COMPARATIVE STUDY
JOURNAL ARTICLE
MULTICENTER STUDY

Exposure to mirtazapine during pregnancy: a prospective, comparative study of birth outcomes

Josephine Djulus, Gideon Koren, Thomas R Einarson, Lynda Wilton, Saad Shakir, Orna Diav-Citrin, Deborah Kennedy, Sharon Voyer Lavigne, Marco De Santis, Adrienne Einarson
Journal of Clinical Psychiatry 2006, 67 (8): 1280-4
16965209

BACKGROUND: Mirtazapine is a novel piperazinoazepine antidepressant, unrelated to any known class of antidepressants. Currently, apart from a few case reports and case series in the literature, there are no studies evaluating the safety of this drug during pregnancy.

OBJECTIVE: To determine whether mirtazapine increases the risk for major malformations in newborns when used by pregnant women.

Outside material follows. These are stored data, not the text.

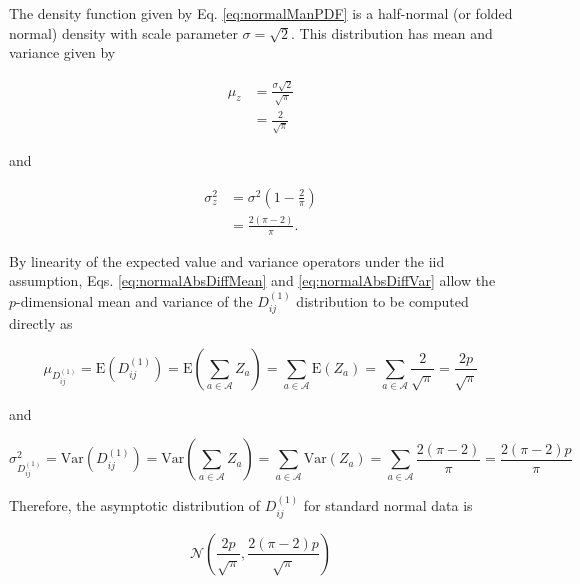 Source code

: \documentclass[10pt,letterpaper]{article}\usepackage[]{graphicx}\usepackage[]{color}
\begin{document}
The density function given by Eq. \ref{eq:normalManPDF} is a half-normal (or folded normal) density with scale parameter $\sigma = \sqrt{2}$. This distribution has mean and variance given by

\begin{equation}\label{eq:normalAbsDiffMean}
\begin{aligned}
\mu_z &= \frac{\sigma \sqrt{2}}{\sqrt{\pi}} \\
&= \frac{2}{\sqrt{\pi}}
\end{aligned}
\end{equation}

\noindent and

\begin{equation}\label{eq:normalAbsDiffVar}
\begin{aligned}
\sigma^2_z &= \sigma^2\left(1 - \frac{2}{\pi}\right) \\
&= \frac{2(\pi-2)}{\pi}.
\end{aligned}
\end{equation}

By linearity of the expected value and variance operators under the iid assumption, Eqs. \ref{eq:normalAbsDiffMean} and \ref{eq:normalAbsDiffVar} allow the $p\text{-dimensional}$ mean and variance of the $D^{(1)}_{ij}$ distribution to be computed directly as

\begin{equation}\label{eq:normalManMean}
\mu_{D^{(1)}_{ij}} = \text{E}\left(D^{(1)}_{ij}\right) = \text{E}\left(\sum_{a \in \mathcal{A}} Z_a\right) = \sum_{a \in \mathcal{A}} \text{E}\left(Z_a\right) = \sum_{a \in \mathcal{A}} \frac{2}{\sqrt{\pi}} = \frac{2p}{\sqrt{\pi}}
\end{equation}

\noindent and

\begin{equation}\label{eq:normalManVar}
\sigma^2_{D^{(1)}_{ij}} = \text{Var}\left(D^{(1)}_{ij}\right) = \text{Var}\left(\sum_{a \in \mathcal{A}} Z_a\right) = \sum_{a \in \mathcal{A}} \text{Var}\left(Z_a\right) = \sum_{a \in \mathcal{A}} \frac{2(\pi - 2)}{\pi} = \frac{2(\pi - 2)p}{\pi}
\end{equation}

Therefore, the asymptotic distribution of $D^{(1)}_{ij}$ for standard normal data is

\begin{equation}\label{eq:normalManDistr}
\mathcal{N}\left(\frac{2p}{\sqrt{\pi}},\frac{2(\pi - 2)p}{\sqrt{\pi}}\right)
\end{equation}
\end{document}
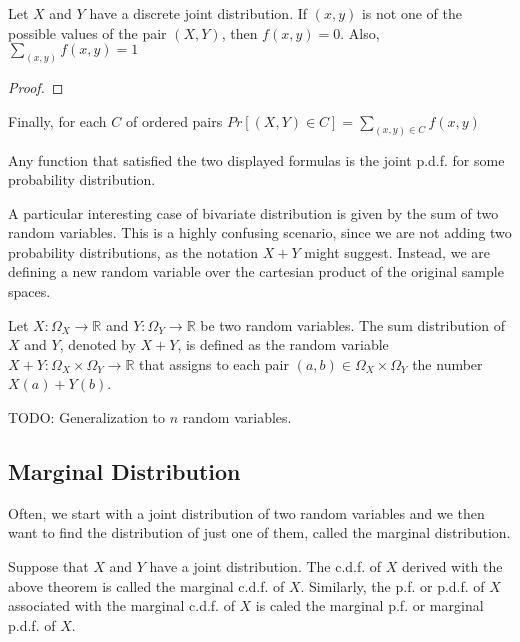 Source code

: \begin{proposition}
Let $X$ and $Y$ have a discrete joint distribution. If $\left(x,y\right)$ is not one of the possible values of the pair $\left(X,Y\right)$, then $f\left(x,y\right)=0$. Also, $\sum_{\left(x,y\right)}f\left(x,y\right)=1$
\end{proposition}
\begin{proof}
\end{proof}

Finally, for each $C$ of ordered pairs $Pr\left[\left(X,Y\right)\in C\right]=\sum_{\left(x,y\right)\in C}f\left(x,y\right)$

{\color{red} Any function that satisfied the two displayed formulas is the joint p.d.f. for some probability distribution.}

A particular interesting case of bivariate distribution is given by the sum of two random variables. This is a highly confusing scenario, since we are not adding two probability distributions, as the notation $X + Y$ might suggest. Instead, we are defining a new random variable over the cartesian product of the original sample spaces.

\begin{definition}
Let $X : \Omega_X \rightarrow \mathbb{R}$ and $Y : \Omega_Y \rightarrow \mathbb{R}$ be two random variables. The sum distribution of $X$ and $Y$, denoted by $X + Y$, is defined as the random variable $X + Y : \Omega_X \times \Omega_Y \rightarrow \mathbb{R}$ that assigns to each pair $\left( a, b \right) \in \Omega_X \times \Omega_Y$ the number $X(a) + Y(b)$.
\end{definition}

{\color{red} TODO: Generalization to $n$ random variables.}


\subsection{Marginal Distribution}

{\color{red} Often, we start with a joint distribution of two random variables and we then want to find the distribution of just one of them, called the marginal distribution.}

\begin{definition}
Suppose that $X$ and $Y$ have a joint distribution. The c.d.f. of $X$ derived with the above theorem is called the marginal c.d.f. of $X$. Similarly, the p.f. or p.d.f. of $X$ associated with the marginal c.d.f. of $X$ is caled the marginal p.f. or marginal p.d.f. of $X$.
\end{definition}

METHOD: The study design was prospective, with 2 comparison groups: disease-matched pregnant women diagnosed with depression taking other antidepressants and pregnant women exposed to nonteratogens. The primary outcome was major malformations in neonates; secondary endpoints included spontaneous abortions, therapeutic abortions, gestational age at birth, and mean birth weight. Women were recruited from 5 teratogen information services in Toronto, Canada; Farmington, Conn., U.S.A.; Jerusalem, Israel; Rome, Italy; Sydney, Australia; and from the Drug Safety Research Unit in Southampton, United Kingdom. Women were recruited into the study from June 2002 to August 2005.

RESULTS: We were able to follow 104 pregnancy outcomes in each drug group. There were 77 live births, 1 stillbirth, 20 spontaneous abortions, 6 therapeutic abortions, and 2 major malformations in the mirtazapine group. The mean +/- SD birth weight was 3335 +/- 654 g and the mean +/- SD gestational age at delivery was 38.9 +/- 2.5 weeks. Most (95%) of the women took mirtazapine in the first trimester, but only 25% of the women took it throughout pregnancy. The differences among the 3 groups were in the rate of spontaneous abortions, which was higher in both antidepressant groups (19% in the mirtazapine group and 17% in the other antidepressant group) than in the nonteratogen group (11%), but none of the differences were statistically significant. The rate of preterm births (prior to 37 weeks' gestation) was also higher in the mirtazapine group (10%) and in the other antidepressant group (7%) than in the nonteratogen group (2%). The difference was statistically significant between the mirtazapine group and the nonteratogen group (p = .04).

CONCLUSION: Mirtazapine does not appear to increase the baseline rate of major malformations of 1% to 3%. However, the higher number of spontaneous abortions in the antidepressant groups confirms the higher rates of spontaneous abortions in pregnant women taking antidepressant medications found in previous studies.